I have just learned of the death of Andrew Sarris, the film critic who did two great things. He popularized with Americans the notion, beloved by French critics of the 1950s, that a strong director was the critical author—or auteur—of a good film. And he argued that American cinema was just as rich in such figures as was European cinema.

Time is too short to look up what Sarris thought of Wes Anderson, but you can’t imagine him in any other context. Over a half dozen films, from Bottle Rocket and Rushmore through The Darjeeling Limited and Fantastic Mr. Fox, he has staked out his own territory. If you know his work, you don’t need to know what a new film of his is about to decide whether or not you want to see it. He may someday make a film that breaks completely with his past work, though I suspect that if he tries to do so fans will be able to identify his signatures in it anyway.

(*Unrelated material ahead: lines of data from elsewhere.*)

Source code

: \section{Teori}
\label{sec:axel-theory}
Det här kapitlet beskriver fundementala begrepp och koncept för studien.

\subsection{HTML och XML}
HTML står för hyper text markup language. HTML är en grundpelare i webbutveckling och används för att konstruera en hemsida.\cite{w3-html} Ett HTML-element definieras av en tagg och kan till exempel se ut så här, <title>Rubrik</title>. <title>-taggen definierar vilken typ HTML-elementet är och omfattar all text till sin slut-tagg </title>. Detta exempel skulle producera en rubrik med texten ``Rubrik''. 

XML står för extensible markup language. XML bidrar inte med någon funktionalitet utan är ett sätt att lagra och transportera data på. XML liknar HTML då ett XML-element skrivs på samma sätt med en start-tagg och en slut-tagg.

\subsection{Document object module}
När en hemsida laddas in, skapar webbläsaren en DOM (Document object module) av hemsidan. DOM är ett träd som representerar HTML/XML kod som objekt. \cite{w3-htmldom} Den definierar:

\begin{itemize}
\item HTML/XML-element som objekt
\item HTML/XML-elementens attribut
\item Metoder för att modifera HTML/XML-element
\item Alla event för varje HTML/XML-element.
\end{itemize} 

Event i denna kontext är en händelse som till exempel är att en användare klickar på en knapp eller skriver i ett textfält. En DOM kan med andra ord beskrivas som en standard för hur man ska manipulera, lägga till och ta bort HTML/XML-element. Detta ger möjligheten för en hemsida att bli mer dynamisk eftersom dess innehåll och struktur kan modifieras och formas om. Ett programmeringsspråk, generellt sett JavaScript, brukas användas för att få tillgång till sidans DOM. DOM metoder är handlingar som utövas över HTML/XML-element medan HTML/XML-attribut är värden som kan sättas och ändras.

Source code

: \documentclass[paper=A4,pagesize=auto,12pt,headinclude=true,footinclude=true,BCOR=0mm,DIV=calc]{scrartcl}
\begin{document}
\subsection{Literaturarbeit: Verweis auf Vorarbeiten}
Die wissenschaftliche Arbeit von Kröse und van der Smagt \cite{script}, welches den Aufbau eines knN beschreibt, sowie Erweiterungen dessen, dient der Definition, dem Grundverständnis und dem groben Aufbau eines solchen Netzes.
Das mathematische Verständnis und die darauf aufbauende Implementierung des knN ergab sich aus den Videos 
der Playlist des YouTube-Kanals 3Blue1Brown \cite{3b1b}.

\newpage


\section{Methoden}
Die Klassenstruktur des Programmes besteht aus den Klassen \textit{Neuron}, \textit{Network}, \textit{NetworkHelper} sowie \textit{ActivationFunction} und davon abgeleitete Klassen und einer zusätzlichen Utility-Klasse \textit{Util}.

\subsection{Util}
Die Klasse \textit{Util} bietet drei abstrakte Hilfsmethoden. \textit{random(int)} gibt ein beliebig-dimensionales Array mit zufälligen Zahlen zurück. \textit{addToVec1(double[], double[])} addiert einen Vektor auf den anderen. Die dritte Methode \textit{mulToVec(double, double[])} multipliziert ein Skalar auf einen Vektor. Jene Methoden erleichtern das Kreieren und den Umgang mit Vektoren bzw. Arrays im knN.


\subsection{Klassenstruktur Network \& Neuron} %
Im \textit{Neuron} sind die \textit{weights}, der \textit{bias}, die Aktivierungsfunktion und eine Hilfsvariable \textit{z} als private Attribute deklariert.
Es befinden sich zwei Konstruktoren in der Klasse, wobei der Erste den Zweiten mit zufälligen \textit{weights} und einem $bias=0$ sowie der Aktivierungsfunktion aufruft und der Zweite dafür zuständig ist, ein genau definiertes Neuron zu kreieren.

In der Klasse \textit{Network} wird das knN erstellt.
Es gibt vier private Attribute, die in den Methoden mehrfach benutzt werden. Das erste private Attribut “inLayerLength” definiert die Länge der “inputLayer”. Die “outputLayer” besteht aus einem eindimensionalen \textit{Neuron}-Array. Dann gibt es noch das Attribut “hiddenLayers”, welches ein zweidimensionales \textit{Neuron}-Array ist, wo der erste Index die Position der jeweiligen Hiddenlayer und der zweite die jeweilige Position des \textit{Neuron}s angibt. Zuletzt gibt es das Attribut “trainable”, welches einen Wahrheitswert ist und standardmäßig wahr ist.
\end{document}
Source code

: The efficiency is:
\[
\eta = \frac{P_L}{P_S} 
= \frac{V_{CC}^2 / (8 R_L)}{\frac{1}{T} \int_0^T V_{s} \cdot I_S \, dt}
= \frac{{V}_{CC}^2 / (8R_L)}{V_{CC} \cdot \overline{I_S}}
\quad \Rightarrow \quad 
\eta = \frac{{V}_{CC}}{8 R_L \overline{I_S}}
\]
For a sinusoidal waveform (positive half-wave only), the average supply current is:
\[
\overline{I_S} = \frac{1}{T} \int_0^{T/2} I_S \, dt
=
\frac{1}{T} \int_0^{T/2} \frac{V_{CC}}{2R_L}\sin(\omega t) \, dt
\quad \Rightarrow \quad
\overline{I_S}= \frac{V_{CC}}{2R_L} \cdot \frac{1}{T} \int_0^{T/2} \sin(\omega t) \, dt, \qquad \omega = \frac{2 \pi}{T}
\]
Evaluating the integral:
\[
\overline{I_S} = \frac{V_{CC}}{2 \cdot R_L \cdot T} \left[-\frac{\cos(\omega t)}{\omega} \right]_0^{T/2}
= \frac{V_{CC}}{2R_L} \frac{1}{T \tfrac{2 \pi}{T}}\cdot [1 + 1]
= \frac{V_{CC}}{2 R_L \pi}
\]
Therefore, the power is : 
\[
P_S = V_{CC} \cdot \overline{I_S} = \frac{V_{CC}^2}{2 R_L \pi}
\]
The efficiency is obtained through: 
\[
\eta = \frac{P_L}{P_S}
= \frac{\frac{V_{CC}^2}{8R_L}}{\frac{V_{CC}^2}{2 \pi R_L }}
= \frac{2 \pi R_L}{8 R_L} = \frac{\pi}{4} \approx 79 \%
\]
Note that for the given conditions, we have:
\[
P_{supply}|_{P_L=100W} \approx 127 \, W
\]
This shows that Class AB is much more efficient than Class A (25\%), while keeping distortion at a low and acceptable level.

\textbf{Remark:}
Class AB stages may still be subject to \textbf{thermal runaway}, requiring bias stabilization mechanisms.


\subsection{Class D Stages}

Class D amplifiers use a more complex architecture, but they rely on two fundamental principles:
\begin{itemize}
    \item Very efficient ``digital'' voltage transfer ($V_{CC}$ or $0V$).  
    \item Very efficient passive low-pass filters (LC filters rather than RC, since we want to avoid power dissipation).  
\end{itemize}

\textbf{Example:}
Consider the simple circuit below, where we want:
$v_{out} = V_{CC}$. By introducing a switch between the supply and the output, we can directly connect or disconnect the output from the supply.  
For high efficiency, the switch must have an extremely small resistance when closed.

Moonrise Kingdom is set in 1965 on Penzance, an island off the coast of New England. It doesn’t really exists, but it may as well, so vividly is it imagined and mapped. It is a summer home for families and the site of a scout camp for young boys named Camp Ivanhoe. (These names are not, of course, picked at random out of the phone book.)

The troop’s best scout is also the least happy. Twelve-year-old Sam (Jared Gilman) is first noticed by his absence, having escaped in the night from a Shawshank Redemption-referencing hole in his tent. Putting all of his considerable scout training to use, he makes his way through the woods to a rendezvous with Suzy (Kara Hayward), who is also 12 but, in the manner of children that age, seems older than him. (Perhaps it’s the blue eye shadow.)

Having met the previous summer, Sam and Suzy have spent the year planning this escape from the world of adults. Do they think they can disappear forever? Perhaps. Maybe they only want to get away for long enough.

Their story is intercut with the search effort mounted to find them, run by Scout Master Ward (Edward Norton), local cop Captain Sharp (Bruce Willis), and Suzy’s unhappily married lawyer parents (Bill Murray, Frances McDormand). All are, as you would expect in an Anderson film, splendidly deadpan, which is not as easy a style to carry out as it may seem. Their lives seem so quietly sad (if sometimes absurdly so, especially in the case of Murray, who is seen shirtless, carrying a bottle of wine and an axe, heading to the forest in search of mischief) that you wonder why the kids are in such a hurry to grow up.

As in all of Andersons’s movies, the setting and story are a fairy tale, leavened with just enough reality to ground it. You can’t take it very seriously, which is why you take it seriously at all. And if the obsessive structuralism (the camera that only moves in straight lines, the excerpts from Britten’s Young Person’s Guide to the Orchestra that provide the score) constantly reminds you of the film’s artifice, that doesn’t mean that there aren’t very real emotional connections to be found here.

NB. Don’t leave before the end credits, especially if you’re a Mike Oldfield fan.